▸ **ACTION ITEM**
Please retype the entries exactly as they stand, leaving out any pictures.

▸ **DATA SUPPLIED**
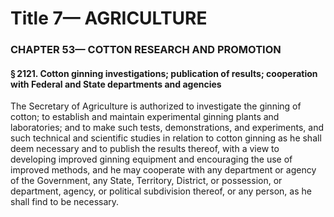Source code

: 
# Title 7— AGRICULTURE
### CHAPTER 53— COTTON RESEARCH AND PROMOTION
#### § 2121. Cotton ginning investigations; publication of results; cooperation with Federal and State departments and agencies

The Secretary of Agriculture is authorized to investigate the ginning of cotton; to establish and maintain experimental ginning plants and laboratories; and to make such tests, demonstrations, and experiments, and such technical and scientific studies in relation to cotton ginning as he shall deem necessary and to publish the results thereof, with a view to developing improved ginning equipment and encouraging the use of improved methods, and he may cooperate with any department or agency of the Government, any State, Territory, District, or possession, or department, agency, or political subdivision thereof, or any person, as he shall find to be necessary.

▸ **EXERCISE ANSWER**
Source code

: 
# Title 7— AGRICULTURE
### CHAPTER 53— COTTON RESEARCH AND PROMOTION
#### § 2121. Cotton ginning investigations; publication of results; cooperation with Federal and State departments and agencies

The Secretary of Agriculture is authorized to investigate the ginning of cotton; to establish and maintain experimental ginning plants and laboratories; and to make such tests, demonstrations, and experiments, and such technical and scientific studies in relation to cotton ginning as he shall deem necessary and to publish the results thereof, with a view to developing improved ginning equipment and encouraging the use of improved methods, and he may cooperate with any department or agency of the Government, any State, Territory, District, or possession, or department, agency, or political subdivision thereof, or any person, as he shall find to be necessary.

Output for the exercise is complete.